Progress in both fitness and memorization is a slow, plodding thing. The real success is establishing consistent patterns that bear fruit over time.
We’ve all got time issues. I’ve got two young kids and work a side job to supplement my income from the church. I have an understanding with my wife that my time lifting is my release from stress. There’s no church politics, no complicated decisions. You just put weight on the bar. Pick it up. Put it down. Add more weight. Repeat.

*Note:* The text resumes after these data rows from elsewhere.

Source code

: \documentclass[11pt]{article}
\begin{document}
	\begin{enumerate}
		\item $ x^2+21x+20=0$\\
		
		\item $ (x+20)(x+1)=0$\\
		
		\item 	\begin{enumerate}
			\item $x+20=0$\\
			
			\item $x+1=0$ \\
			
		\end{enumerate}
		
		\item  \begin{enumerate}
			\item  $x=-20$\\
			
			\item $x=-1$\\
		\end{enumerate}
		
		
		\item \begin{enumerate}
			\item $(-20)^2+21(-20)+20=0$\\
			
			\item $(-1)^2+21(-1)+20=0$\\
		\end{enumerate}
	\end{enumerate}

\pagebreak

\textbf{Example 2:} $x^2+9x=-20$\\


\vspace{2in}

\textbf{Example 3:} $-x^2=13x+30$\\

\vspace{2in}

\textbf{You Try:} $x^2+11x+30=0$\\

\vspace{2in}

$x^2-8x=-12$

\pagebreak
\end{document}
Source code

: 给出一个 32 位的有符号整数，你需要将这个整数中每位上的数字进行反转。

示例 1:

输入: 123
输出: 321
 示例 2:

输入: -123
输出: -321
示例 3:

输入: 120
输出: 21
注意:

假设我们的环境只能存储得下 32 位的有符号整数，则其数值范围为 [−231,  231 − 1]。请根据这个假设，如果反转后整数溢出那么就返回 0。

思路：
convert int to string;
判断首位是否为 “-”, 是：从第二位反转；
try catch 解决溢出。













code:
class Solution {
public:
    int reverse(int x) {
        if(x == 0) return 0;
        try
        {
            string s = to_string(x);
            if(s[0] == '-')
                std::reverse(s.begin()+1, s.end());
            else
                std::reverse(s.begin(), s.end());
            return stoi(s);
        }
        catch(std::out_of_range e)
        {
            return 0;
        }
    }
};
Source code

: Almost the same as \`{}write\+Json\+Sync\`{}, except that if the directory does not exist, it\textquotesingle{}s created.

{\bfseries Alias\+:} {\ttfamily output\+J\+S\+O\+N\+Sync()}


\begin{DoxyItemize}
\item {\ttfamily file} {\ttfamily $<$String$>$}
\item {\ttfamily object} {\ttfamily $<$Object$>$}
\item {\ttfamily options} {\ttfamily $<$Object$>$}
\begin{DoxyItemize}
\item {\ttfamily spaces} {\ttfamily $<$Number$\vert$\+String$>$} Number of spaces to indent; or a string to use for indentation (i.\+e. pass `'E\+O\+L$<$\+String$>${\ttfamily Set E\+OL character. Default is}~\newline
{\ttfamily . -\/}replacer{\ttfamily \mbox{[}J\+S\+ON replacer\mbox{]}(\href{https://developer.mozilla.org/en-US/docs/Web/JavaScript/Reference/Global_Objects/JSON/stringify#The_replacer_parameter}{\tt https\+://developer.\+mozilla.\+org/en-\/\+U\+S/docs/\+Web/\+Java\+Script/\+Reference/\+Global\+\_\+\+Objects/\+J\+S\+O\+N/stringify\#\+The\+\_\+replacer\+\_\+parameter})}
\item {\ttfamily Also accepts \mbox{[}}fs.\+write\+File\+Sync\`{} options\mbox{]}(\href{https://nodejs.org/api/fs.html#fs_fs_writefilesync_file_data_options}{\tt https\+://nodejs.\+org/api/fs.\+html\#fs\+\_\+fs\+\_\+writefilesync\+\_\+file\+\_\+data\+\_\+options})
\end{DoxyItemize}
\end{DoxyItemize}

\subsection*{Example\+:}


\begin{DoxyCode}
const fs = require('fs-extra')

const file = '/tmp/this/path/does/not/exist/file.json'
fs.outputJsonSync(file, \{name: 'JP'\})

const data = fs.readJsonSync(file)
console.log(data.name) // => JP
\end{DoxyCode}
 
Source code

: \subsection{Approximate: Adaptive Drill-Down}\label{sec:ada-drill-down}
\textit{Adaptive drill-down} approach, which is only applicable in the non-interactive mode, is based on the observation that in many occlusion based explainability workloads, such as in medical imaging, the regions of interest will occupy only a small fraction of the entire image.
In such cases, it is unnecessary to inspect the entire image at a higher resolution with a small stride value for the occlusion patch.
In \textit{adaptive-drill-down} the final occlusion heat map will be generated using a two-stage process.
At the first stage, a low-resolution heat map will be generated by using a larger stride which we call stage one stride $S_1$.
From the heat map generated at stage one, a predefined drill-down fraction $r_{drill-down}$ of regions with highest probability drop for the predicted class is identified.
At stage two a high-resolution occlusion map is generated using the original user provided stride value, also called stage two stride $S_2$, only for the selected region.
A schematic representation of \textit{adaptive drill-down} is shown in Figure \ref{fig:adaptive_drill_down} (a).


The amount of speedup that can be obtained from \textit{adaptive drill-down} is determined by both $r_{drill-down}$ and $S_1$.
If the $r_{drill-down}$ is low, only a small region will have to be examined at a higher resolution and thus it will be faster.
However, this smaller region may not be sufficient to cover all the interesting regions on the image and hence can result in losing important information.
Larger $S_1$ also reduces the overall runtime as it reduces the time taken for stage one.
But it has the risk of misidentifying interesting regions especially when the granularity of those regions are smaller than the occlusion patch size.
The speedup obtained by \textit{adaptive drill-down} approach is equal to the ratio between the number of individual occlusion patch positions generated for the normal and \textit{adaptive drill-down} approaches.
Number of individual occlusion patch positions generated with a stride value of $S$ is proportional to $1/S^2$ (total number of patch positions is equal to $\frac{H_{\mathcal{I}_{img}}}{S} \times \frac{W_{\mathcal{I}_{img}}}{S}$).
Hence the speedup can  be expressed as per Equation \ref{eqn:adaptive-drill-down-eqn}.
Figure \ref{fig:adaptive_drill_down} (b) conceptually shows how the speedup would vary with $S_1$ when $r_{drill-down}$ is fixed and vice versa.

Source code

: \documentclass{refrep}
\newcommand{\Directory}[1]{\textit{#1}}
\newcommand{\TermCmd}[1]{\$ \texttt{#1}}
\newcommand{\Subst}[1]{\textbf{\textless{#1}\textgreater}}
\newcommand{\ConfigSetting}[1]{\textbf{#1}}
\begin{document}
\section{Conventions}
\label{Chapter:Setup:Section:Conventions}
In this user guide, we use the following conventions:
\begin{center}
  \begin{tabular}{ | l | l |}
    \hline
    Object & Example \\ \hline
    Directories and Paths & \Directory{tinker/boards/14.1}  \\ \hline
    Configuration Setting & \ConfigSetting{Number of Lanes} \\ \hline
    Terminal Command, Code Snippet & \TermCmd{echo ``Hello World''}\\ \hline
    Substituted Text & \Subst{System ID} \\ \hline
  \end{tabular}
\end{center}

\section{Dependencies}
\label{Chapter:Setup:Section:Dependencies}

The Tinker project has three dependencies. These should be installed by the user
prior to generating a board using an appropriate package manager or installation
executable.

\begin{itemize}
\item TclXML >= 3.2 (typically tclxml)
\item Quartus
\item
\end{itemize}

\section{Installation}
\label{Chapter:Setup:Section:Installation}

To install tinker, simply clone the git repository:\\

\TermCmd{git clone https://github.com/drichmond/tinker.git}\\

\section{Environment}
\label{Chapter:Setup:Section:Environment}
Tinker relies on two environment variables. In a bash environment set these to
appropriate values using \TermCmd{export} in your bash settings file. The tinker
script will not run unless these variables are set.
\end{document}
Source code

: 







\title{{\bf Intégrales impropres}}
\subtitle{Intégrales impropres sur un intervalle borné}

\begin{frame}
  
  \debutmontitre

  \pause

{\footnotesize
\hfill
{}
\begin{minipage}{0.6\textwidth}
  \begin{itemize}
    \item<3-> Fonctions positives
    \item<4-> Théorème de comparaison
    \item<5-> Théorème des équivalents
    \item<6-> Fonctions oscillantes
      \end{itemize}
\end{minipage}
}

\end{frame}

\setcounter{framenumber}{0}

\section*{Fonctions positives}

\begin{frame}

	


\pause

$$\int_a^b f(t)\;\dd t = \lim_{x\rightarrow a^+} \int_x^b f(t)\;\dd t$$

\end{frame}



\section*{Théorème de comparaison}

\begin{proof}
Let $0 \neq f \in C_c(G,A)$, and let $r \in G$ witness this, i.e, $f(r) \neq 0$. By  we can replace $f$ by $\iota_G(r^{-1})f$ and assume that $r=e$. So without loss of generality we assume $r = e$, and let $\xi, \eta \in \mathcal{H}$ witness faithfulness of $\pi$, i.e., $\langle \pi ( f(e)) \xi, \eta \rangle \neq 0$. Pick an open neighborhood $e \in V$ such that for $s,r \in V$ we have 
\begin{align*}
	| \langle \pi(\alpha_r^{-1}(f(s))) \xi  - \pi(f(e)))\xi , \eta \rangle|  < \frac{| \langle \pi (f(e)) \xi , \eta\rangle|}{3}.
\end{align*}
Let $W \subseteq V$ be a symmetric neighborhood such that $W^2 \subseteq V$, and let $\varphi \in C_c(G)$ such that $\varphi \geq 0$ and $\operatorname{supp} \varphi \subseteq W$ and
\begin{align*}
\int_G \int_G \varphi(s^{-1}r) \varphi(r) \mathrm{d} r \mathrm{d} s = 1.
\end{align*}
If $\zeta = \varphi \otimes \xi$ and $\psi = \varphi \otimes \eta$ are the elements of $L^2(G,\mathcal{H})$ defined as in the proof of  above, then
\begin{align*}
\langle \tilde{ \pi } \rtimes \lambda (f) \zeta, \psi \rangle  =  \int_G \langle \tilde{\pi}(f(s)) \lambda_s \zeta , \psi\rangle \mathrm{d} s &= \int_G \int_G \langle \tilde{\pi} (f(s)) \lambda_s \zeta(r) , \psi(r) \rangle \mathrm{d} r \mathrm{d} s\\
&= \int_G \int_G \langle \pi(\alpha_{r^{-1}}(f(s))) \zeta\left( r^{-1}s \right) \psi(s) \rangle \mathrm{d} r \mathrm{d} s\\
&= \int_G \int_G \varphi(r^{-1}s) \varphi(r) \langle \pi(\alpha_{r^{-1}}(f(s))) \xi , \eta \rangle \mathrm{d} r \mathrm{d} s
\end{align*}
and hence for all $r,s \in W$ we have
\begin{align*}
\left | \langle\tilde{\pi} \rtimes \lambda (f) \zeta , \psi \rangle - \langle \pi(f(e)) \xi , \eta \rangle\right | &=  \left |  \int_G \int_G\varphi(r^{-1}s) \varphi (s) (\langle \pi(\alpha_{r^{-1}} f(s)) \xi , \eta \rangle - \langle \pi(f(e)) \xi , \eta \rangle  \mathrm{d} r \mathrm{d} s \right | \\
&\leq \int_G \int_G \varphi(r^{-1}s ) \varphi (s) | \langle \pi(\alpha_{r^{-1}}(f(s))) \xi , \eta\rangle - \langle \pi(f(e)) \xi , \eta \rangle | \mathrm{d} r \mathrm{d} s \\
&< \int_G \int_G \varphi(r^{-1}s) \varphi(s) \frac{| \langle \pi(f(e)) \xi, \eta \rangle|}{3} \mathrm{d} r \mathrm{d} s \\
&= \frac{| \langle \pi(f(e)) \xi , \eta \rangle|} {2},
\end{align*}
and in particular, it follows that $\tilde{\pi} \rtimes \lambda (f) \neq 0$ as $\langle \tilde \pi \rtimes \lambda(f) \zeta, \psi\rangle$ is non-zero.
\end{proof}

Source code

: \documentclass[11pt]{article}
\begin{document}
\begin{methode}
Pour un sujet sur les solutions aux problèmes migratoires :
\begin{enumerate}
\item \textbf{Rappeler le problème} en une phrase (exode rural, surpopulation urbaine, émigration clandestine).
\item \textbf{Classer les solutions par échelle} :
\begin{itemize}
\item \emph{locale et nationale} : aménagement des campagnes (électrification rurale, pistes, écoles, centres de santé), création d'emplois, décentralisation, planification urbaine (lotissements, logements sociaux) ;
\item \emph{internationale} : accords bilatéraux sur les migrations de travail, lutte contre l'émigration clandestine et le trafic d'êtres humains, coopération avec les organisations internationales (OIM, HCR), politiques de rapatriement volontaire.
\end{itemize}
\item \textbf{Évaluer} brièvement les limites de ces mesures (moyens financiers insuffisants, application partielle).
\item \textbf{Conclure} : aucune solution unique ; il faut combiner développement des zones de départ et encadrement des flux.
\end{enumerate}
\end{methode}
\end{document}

My son, at a year and a half old, has helped with the memorization by waking up every morning before 6. Before I let myself scroll mindlessly through news feeds I spend a good half hour or so working on the verses for the day. In the morning my goal is to recite the new paragraph from memory. By lunch I’ve forgotten it, but with a few minutes review I’m able to do the same again. During bath time with the kids I review the past chapter or two then the new material. I review in between lifting sets and often when driving instead of listening to the radio. Sometimes I need to go back and rework chapters if I go more than two weeks without review, but the first passages I memorized in Ephesians are lasting longer and longer without degrading.
Besides repetition, there are a variety of memory tricks I use to help. I only practice out of an ESV app on my phone so that the image of the paragraph and each word’s position is the same every time. I move my lips or sub-vocalize when I review to involve muscle movements. I always recite with the same cadence, especially when verses lend themselves to a sort of beat. With Romans 16 I have created a mental village with specific images tied to the nature of each name (ie Andronicus looks robotic). Be prepared for setbacks. I went a few weeks without practicing Ephesians and was horrified to find that I could no longer summon it from memory. Fortunately reworking it was much faster; the words were still there and within a week of light review I had it again.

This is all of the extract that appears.